Performance Optimization II: Locality, Communication, & Contention

Previous | Next --- Slide 59 of 72

bochet

I am trying to understand tree structured communication.

Is distributed working queue one example of tree structured comm? Based on my understanding, tree structure means consulting local queue first before visiting global queue.

axiao

From my understanding, tree structured communication is a way to achieve the same result as flat communication but by distributing the communication across different nodes or threads, which reduces contention.

For example, suppose each thread has a number and we need to add all their numbers together. One way to do it is with flat communication: use a global variable and have all threads add their number to it. This will require a lot of synchronization since all the threads access the same variable (contention).

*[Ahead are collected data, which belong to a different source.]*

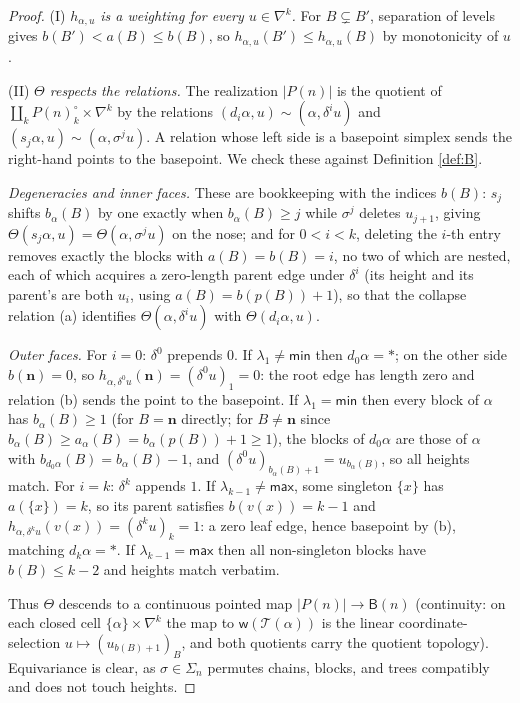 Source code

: \documentclass[12pt]{amsart}
\theoremstyle{definition}
\theoremstyle{remark}
\newcommand{\BC}{\mathsf{B}}                     %
\newcommand{\TreeF}{\mathcal{T}}                 %
\newcommand{\wt}{\mathsf{w}}                     %
\newcommand{\Thet}{\Theta}                       %
\newcommand{\basept}{\ast}
\begin{document}
\begin{proof}
(I) \emph{$h_{\alpha,u}$ is a weighting for every $u\in\nabla^k$.} For $B\subsetneq B'$, separation of levels gives $b(B')<a(B)\leq b(B)$, so $h_{\alpha,u}(B')\leq h_{\alpha,u}(B)$ by monotonicity of $u$.

(II) \emph{$\Thet$ respects the relations.} The realization $|P(n)|$ is the quotient of $\coprod_k P(n)^{\circ}_k\times \nabla^k$ by the relations $(d_i\alpha, u)\sim (\alpha, \delta^i u)$ and $(s_j \alpha, u)\sim (\alpha, \sigma^j u)$. A relation whose left side is a basepoint simplex sends the right-hand points to the basepoint. We check these against Definition \ref{def:B}.

\emph{Degeneracies and inner faces.} These are bookkeeping with the indices $b(B)$: $s_j$ shifts $b_\alpha(B)$ by one exactly when $b_\alpha(B)\geq j$ while $\sigma^j$ deletes $u_{j+1}$, giving $\Thet(s_j\alpha,u)=\Thet(\alpha,\sigma^ju)$ on the nose; and for $0<i<k$, deleting the $i$-th entry removes exactly the blocks with $a(B)=b(B)=i$, no two of which are nested, each of which acquires a zero-length parent edge under $\delta^i$ (its height and its parent's are both $u_i$, using $a(B)=b(p(B))+1$), so that the collapse relation (a) identifies $\Thet(\alpha,\delta^iu)$ with $\Thet(d_i\alpha,u)$.

\emph{Outer faces.} For $i=0$: $\delta^0$ prepends $0$. If $\lambda_1 \neq \mathsf{min}$ then $d_0\alpha=\basept$; on the other side $b(\mathbf{n}) = 0$, so $h_{\alpha, \delta^0 u}(\mathbf{n}) = (\delta^0 u)_1 = 0$: the root edge has length zero and relation (b) sends the point to the basepoint. If $\lambda_1 = \mathsf{min}$ then every block of $\alpha$ has $b_\alpha(B)\geq 1$ (for $B = \mathbf{n}$ directly; for $B\neq \mathbf{n}$ since $b_\alpha(B)\geq a_\alpha(B) = b_\alpha(p(B))+1\geq 1$), the blocks of $d_0\alpha$ are those of $\alpha$ with $b_{d_0\alpha}(B) = b_\alpha(B)-1$, and $(\delta^0u)_{b_\alpha(B)+1} = u_{b_\alpha(B)}$, so all heights match. For $i=k$: $\delta^k$ appends $1$. If $\lambda_{k-1}\neq \mathsf{max}$, some singleton $\{x\}$ has $a(\{x\}) = k$, so its parent satisfies $b(v(x)) = k-1$ and $h_{\alpha,\delta^ku}(v(x)) = (\delta^ku)_k = 1$: a zero leaf edge, hence basepoint by (b), matching $d_k\alpha = \basept$. If $\lambda_{k-1}=\mathsf{max}$ then all non-singleton blocks have $b(B)\leq k-2$ and heights match verbatim.

Thus $\Thet$ descends to a continuous pointed map $|P(n)|\to \BC(n)$ (continuity: on each closed cell $\{\alpha\}\times\nabla^k$ the map to $\wt(\TreeF(\alpha))$ is the linear coordinate-selection $u\mapsto (u_{b(B)+1})_B$, and both quotients carry the quotient topology). Equivariance is clear, as $\sigma\in\Sigma_n$ permutes chains, blocks, and trees compatibly and does not touch heights.


\end{proof}
\end{document}
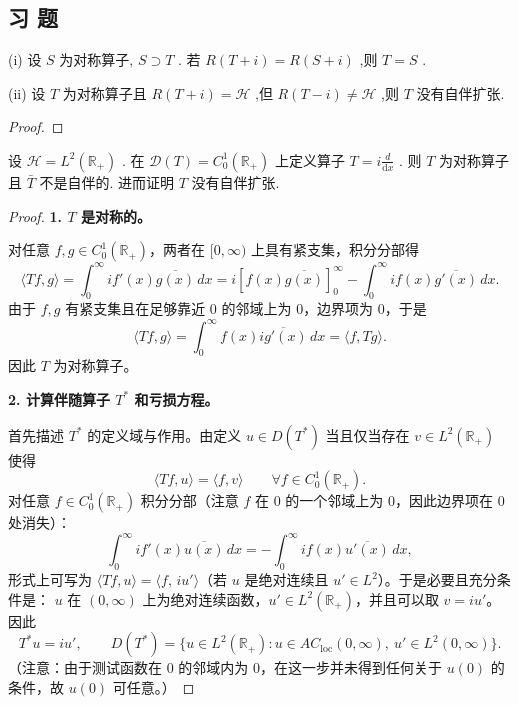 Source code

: \documentclass[lang=cn,newtx,10pt,scheme=chinese,thmcnt=chapter]{elegantbook}
\newcommand{\dif}{\mathrm{d}}
\begin{document}
\subsection{习 题}
\begin{problemset}
    \item  (i) 设 \(S\) 为对称算子, \(S \supset  T\) . 若 \(R\left( {T + i}\right)  = R\left( {S + i}\right)\) ,则 \(T = S\) .

(ii) 设 \(T\) 为对称算子且 \(R\left( {T + i}\right)  = \mathcal{H}\) ,但 \(R\left( {T - i}\right)  \neq  \mathcal{H}\) ,则 \(T\) 没有自伴扩张.
\begin{proof}
    
\end{proof}
\item  设 \(\mathcal{H} = {L}^{2}\left( {\mathbb{R}}_{ + }\right)\) . 在 \(\mathcal{D}(T)  = {C}_{0}^{1}\left( {\mathbb{R}}_{ + }\right)\) 上定义算子 \(T = i\frac{d}{\dif x}\) . 则 \(T\) 为对称算子且 \(\bar{T}\) 不是自伴的. 进而证明 \(T\) 没有自伴扩张.

    
\begin{proof}
\textbf{1. $T$ 是对称的。}

对任意 $f,g\in C_0^1(\mathbb R_+)$，两者在 $[0,\infty)$ 上具有紧支集，积分分部得
\[
\langle Tf,g\rangle
= \int_0^\infty i f'(x)\overline{g(x)}\,dx
= i\left[f(x)\overline{g(x)}\right]_{0}^{\infty}
- \int_0^\infty i f(x)\overline{g'(x)}\,dx.
\]
由于 $f,g$ 有紧支集且在足够靠近 $0$ 的邻域上为 $0$，边界项为 $0$，于是
\[
\langle Tf,g\rangle = \int_0^\infty f(x)\overline{i g'(x)}\,dx
= \langle f,Tg\rangle.
\]
因此 $T$ 为对称算子。

\textbf{2. 计算伴随算子 $T^*$ 和亏损方程。}

首先描述 $T^*$ 的定义域与作用。由定义 $u\in D(T^*)$ 当且仅当存在 $v\in L^2(\mathbb R_+)$ 使得
\[
\langle Tf,u\rangle=\langle f,v\rangle\qquad\forall f\in C_0^1(\mathbb R_+).
\]
对任意 $f\in C_0^1(\mathbb R_+)$ 积分分部（注意 $f$ 在 $0$ 的一个邻域上为 $0$，因此边界项在 $0$ 处消失）：
\[
\int_0^\infty i f'(x)\overline{u(x)}\,dx
= -\int_0^\infty i f(x)\overline{u'(x)}\,dx,
\]
形式上可写为 $\langle Tf,u\rangle=\langle f,\,i u'\rangle$（若 $u$ 是绝对连续且 $u'\in L^2$）。于是必要且充分条件是：  
\(u\) 在 $(0,\infty)$ 上为绝对连续函数，$u'\in L^2(\mathbb R_+)$，并且可以取 $v=i u'$。 因此
\[
T^* u = i u',\qquad
D(T^*)=\{u\in L^2(\mathbb R_+): u\in AC_{\mathrm{loc}}(0,\infty),\ u'\in L^2(0,\infty)\}.
\]
（注意：由于测试函数在 $0$ 的邻域内为 $0$，在这一步并未得到任何关于 $u(0)$ 的条件，故 $u(0)$ 可任意。）


\end{proof}
\end{problemset}
\end{document}

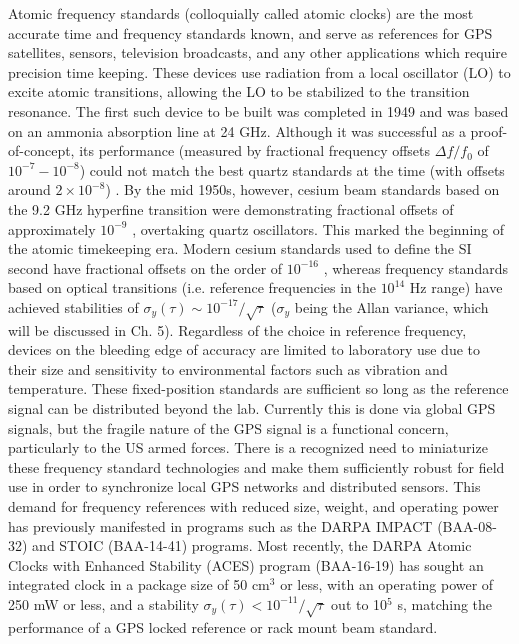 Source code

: Atomic frequency standards (colloquially called atomic clocks) are the most accurate time and frequency standards known, and serve as references for GPS satellites, sensors, television broadcasts, and any other applications which require precision time keeping. These devices use radiation from a local oscillator (LO) to excite atomic transitions, allowing the LO to be stabilized to the transition resonance. The first such device to be built was completed in 1949 and was based on an ammonia absorption line at 24 GHz. Although it was successful as a proof-of-concept, its performance (measured by fractional frequency offsets $\Delta f / f_0$ of $10^{-7} - 10^{-8}$) could not match the best quartz standards at the time (with offsets around $2 \times 10^{-8}$) \cite{nistclocks, ammoniaclock}. By the mid 1950s, however, cesium beam standards based on the 9.2 GHz hyperfine transition were demonstrating fractional offsets of approximately $10^{-9}$ \cite{firstCs}, overtaking quartz oscillators. This marked the beginning of the atomic timekeeping era. Modern cesium standards used to define the SI second have fractional offsets on the order of $10^{-16}$ \cite{nistf2}, whereas frequency standards based on optical transitions (i.e. reference frequencies in the $10^{14}$ Hz range) have achieved stabilities of $\sigma_y (\tau) \sim 10^{-17} / \sqrt{\tau}$ \cite{OpticalClocks} ($\sigma_y$ being the Allan variance, which will be discussed in Ch. 5). Regardless of the choice in reference frequency,  devices on the bleeding edge of accuracy are limited to laboratory use due to their size and sensitivity to environmental factors such as vibration and temperature. These fixed-position standards are sufficient so long as the reference signal can be distributed beyond the lab. Currently this is done via global GPS signals, but the fragile nature of the GPS signal is a functional concern, particularly to the US armed forces. There is a recognized need to miniaturize these frequency standard technologies and make them sufficiently robust for field use in order to synchronize local GPS networks and distributed sensors. This demand for frequency references with reduced size, weight, and operating power has previously manifested in programs such as the DARPA IMPACT (BAA-08-32) and STOIC (BAA-14-41) programs. Most recently, the DARPA Atomic Clocks with Enhanced Stability (ACES) program (BAA-16-19) has sought an integrated clock in a package size of 50 cm$^3$ or less, with an operating power of 250 mW or less, and a stability $\sigma_y (\tau) < 10^{-11} / \sqrt{\tau}$ out to 10$^5$ s, matching the performance of a GPS locked reference or rack mount beam standard.


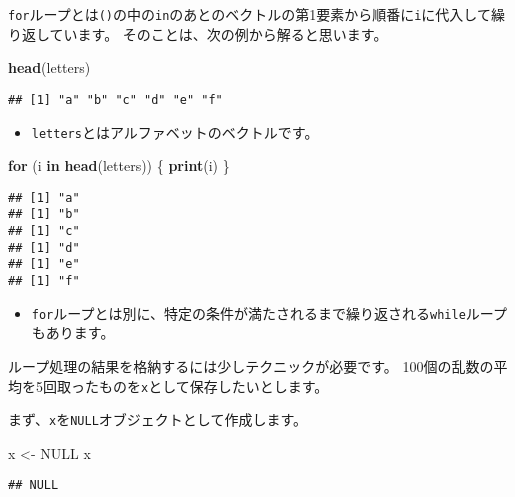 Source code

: \documentclass[]{bxjsarticle}
\newenvironment{Shaded}{\begin{snugshade}}{\end{snugshade}}
\newcommand{\ControlFlowTok}[1]{\textcolor[rgb]{0.13,0.29,0.53}{\textbf{#1}}}
\newcommand{\KeywordTok}[1]{\textcolor[rgb]{0.13,0.29,0.53}{\textbf{#1}}}
\newcommand{\NormalTok}[1]{#1}
\newcommand{\OtherTok}[1]{\textcolor[rgb]{0.56,0.35,0.01}{#1}}
\newcommand{\StringTok}[1]{\textcolor[rgb]{0.31,0.60,0.02}{#1}}
\providecommand{\tightlist}{%
  \setlength{\itemsep}{0pt}\setlength{\parskip}{0pt}}
\begin{document}
\texttt{for}ループとは\texttt{()}の中の\texttt{in}のあとのベクトルの第1要素から順番に\texttt{i}に代入して繰り返しています。
そのことは、次の例から解ると思います。

\begin{Shaded}
\begin{Highlighting}[]
\KeywordTok{head}\NormalTok{(letters)}
\end{Highlighting}
\end{Shaded}

\begin{verbatim}
## [1] "a" "b" "c" "d" "e" "f"
\end{verbatim}

\begin{itemize}
\tightlist
\item
  \texttt{letters}とはアルファベットのベクトルです。
\end{itemize}

\begin{Shaded}
\begin{Highlighting}[]
\ControlFlowTok{for}\NormalTok{ (i }\ControlFlowTok{in} \KeywordTok{head}\NormalTok{(letters)) \{}
  \KeywordTok{print}\NormalTok{(i)}
\NormalTok{\}}
\end{Highlighting}
\end{Shaded}

\begin{verbatim}
## [1] "a"
## [1] "b"
## [1] "c"
## [1] "d"
## [1] "e"
## [1] "f"
\end{verbatim}

\begin{itemize}
\tightlist
\item
  \texttt{for}ループとは別に、特定の条件が満たされるまで繰り返される\texttt{while}ループもあります。
\end{itemize}

ループ処理の結果を格納するには少しテクニックが必要です。
100個の乱数の平均を5回取ったものを\texttt{x}として保存したいとします。

まず、\texttt{x}を\texttt{NULL}オブジェクトとして作成します。

\begin{Shaded}
\begin{Highlighting}[]
\NormalTok{x <-}\StringTok{ }\OtherTok{NULL}
\NormalTok{x}
\end{Highlighting}
\end{Shaded}

\begin{verbatim}
## NULL
\end{verbatim}
\end{document}
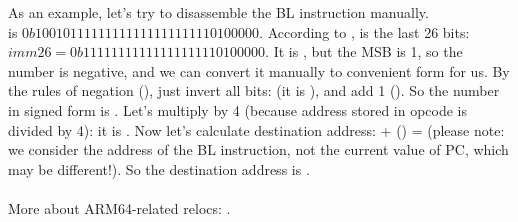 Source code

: As an example, let's try to disassemble the BL instruction manually.\\
 is $0b10010111111111111111111110100000$.
According to ,  is the last 26 bits:\\
$imm26 = 0b11111111111111111110100000$.
It is , but the \ac{MSB} is 1, 
so the number is negative, and we can convert it manually to convenient form for us.
By the rules of negation (), just invert all bits: (it is ), and add 1 ().
So the number in signed form is .
Let's multiply  by 4 (because address stored in opcode is divided by 4): it is .
Now let's calculate destination address:  + () =  
(please note: we consider the address of the BL instruction, not the current value of \ac{PC}, which may be different!).
So the destination address is .\\
\\
More about ARM64-related relocs: \ARMELF.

One way to reduce the contention is to just use more global variables, assign each thread to add their number to a specific global variable, and then sum the global variables together. We can take this idea further: pair up each thread, and have one thread add their 2 numbers together. Then pair up the threads that have added 2 numbers and repeat (basically just the reduce operation). This is an example of tree structured communication and there is no contention since no 2 threads are ever trying to access the same resource/variable.

pagerank

The pattern of the right graph is called AllReduce in some parallel computing frameworks. It is first implemented in a high-performance computing library MPI, and it is also implemented in Vowpal Wabbit by John Langford in a Hadoop way.

rav

Tree structure communication would have something like O(logN) times more latency than flat communication when we have no contention. But if we have high contention we would have only 2 contentions ( or outdegree) at any given node.

rrp123

I understand that we are likely to implement the tree structured communication in situations of high contention, but what if we don't know whether there will be contention or not in advance? Would it be better to just implement flat communication in that case, since we would have less latency in cases of less contention?